- [Problem to work on]: Your output should be the lines from the start of the data through the line containing "می\nf توانیم $q_*$", exactly and nothing more.

== Given data ==

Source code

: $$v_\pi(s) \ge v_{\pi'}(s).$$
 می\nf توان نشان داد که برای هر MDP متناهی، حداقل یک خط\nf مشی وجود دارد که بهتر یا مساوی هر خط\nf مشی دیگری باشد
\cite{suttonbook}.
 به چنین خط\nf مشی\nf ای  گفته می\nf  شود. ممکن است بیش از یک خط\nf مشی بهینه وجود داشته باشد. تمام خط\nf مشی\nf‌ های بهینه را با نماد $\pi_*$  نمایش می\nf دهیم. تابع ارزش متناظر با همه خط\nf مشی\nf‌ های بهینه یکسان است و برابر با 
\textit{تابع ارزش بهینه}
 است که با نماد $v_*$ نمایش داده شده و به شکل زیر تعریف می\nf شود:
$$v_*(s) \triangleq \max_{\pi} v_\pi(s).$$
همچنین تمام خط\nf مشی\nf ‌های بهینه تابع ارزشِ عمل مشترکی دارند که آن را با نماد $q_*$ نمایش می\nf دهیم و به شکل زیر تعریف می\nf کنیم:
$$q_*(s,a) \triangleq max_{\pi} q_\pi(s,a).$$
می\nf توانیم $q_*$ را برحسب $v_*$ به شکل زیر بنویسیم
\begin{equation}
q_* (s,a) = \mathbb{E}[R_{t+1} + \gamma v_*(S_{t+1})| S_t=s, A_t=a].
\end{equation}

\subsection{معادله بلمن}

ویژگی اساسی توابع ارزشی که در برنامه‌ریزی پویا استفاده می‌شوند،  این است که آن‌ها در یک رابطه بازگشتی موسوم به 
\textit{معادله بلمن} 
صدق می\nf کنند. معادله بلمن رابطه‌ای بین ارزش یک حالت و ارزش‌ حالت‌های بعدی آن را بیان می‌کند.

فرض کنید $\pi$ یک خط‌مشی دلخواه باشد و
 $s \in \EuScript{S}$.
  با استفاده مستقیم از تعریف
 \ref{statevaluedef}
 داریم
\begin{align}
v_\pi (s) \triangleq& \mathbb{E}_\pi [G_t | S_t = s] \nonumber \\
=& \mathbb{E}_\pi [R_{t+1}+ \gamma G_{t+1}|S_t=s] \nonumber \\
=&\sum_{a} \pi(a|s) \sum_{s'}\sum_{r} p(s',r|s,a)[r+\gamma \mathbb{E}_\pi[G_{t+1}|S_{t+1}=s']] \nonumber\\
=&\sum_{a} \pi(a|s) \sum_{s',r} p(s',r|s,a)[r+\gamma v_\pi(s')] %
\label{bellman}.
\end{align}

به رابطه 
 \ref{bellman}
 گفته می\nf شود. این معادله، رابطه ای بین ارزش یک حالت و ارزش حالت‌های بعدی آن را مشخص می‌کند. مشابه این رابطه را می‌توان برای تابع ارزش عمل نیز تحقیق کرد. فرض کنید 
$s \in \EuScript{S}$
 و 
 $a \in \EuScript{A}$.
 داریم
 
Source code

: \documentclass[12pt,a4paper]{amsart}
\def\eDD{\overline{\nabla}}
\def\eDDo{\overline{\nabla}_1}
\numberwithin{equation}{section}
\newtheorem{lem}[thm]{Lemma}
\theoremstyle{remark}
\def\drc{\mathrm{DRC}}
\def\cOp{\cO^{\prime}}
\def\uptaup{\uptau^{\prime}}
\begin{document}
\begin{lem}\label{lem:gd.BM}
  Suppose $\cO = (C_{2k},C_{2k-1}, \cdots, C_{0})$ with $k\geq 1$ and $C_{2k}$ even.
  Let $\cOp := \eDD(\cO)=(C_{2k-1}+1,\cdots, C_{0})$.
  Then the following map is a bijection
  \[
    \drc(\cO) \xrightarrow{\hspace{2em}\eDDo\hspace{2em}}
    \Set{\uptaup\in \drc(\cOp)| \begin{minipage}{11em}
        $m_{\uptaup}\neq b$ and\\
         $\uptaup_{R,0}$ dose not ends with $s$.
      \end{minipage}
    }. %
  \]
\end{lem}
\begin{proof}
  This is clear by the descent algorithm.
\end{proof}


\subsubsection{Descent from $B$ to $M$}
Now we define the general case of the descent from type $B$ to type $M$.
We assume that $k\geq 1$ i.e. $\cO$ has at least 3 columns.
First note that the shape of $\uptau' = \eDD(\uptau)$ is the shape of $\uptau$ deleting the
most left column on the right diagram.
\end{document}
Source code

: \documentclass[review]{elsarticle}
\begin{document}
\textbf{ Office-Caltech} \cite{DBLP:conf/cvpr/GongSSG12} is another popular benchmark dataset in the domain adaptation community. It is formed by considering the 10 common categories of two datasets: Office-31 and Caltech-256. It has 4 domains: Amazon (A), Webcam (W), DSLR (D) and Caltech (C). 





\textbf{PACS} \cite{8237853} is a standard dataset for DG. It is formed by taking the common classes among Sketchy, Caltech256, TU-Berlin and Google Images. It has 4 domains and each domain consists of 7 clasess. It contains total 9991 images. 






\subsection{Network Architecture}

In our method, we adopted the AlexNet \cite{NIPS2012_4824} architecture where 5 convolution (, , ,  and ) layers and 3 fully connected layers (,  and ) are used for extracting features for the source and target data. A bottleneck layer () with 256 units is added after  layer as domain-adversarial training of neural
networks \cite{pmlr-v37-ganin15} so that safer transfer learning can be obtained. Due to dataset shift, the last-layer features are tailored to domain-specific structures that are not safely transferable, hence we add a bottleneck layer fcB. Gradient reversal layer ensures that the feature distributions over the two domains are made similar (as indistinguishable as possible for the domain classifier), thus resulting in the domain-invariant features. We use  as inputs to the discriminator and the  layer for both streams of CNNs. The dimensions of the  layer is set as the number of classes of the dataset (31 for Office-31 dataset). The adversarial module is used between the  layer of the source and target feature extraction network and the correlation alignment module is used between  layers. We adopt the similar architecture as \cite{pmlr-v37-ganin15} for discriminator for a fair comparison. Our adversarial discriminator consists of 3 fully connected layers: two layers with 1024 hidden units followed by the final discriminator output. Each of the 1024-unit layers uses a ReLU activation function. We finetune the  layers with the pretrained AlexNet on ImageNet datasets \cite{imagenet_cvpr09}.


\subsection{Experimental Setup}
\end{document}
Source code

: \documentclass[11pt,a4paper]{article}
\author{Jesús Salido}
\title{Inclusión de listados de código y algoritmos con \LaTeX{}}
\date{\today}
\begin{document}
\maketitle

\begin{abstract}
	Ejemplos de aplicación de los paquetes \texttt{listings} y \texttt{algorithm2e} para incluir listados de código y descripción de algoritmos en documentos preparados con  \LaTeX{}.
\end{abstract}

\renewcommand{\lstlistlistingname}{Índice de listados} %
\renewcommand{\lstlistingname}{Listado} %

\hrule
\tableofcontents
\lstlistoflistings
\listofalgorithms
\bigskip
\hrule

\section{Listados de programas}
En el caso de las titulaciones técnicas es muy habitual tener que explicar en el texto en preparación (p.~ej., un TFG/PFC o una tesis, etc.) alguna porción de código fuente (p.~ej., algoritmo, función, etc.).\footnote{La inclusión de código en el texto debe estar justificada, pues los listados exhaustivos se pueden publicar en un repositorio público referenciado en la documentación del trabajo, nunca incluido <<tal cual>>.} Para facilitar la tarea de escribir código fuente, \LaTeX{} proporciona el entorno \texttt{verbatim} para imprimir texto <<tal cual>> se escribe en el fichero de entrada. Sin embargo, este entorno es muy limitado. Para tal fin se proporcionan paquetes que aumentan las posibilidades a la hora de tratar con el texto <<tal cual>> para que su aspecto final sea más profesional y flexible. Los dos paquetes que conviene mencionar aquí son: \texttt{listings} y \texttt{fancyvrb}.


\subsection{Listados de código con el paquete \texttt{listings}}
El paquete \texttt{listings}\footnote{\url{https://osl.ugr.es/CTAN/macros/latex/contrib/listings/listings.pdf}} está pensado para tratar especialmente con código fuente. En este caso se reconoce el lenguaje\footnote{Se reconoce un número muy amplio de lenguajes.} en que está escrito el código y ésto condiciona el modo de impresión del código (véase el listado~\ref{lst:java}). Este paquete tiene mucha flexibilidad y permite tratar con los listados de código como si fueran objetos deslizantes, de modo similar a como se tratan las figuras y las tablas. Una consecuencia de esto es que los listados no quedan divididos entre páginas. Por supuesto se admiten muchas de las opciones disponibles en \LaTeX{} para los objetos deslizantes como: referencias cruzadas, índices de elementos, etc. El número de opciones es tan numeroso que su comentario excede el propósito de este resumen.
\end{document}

===

- [Solution]:
Source code

: $$v_\pi(s) \ge v_{\pi'}(s).$$
 می\nf توان نشان داد که برای هر MDP متناهی، حداقل یک خط\nf مشی وجود دارد که بهتر یا مساوی هر خط\nf مشی دیگری باشد
\cite{suttonbook}.
 به چنین خط\nf مشی\nf ای  گفته می\nf  شود. ممکن است بیش از یک خط\nf مشی بهینه وجود داشته باشد. تمام خط\nf مشی\nf‌ های بهینه را با نماد $\pi_*$  نمایش می\nf دهیم. تابع ارزش متناظر با همه خط\nf مشی\nf‌ های بهینه یکسان است و برابر با 
\textit{تابع ارزش بهینه}
 است که با نماد $v_*$ نمایش داده شده و به شکل زیر تعریف می\nf شود:
$$v_*(s) \triangleq \max_{\pi} v_\pi(s).$$
همچنین تمام خط\nf مشی\nf ‌های بهینه تابع ارزشِ عمل مشترکی دارند که آن را با نماد $q_*$ نمایش می\nf دهیم و به شکل زیر تعریف می\nf کنیم:
$$q_*(s,a) \triangleq max_{\pi} q_\pi(s,a).$$
می\nf توانیم $q_*$ را برحسب $v_*$ به شکل زیر بنویسیم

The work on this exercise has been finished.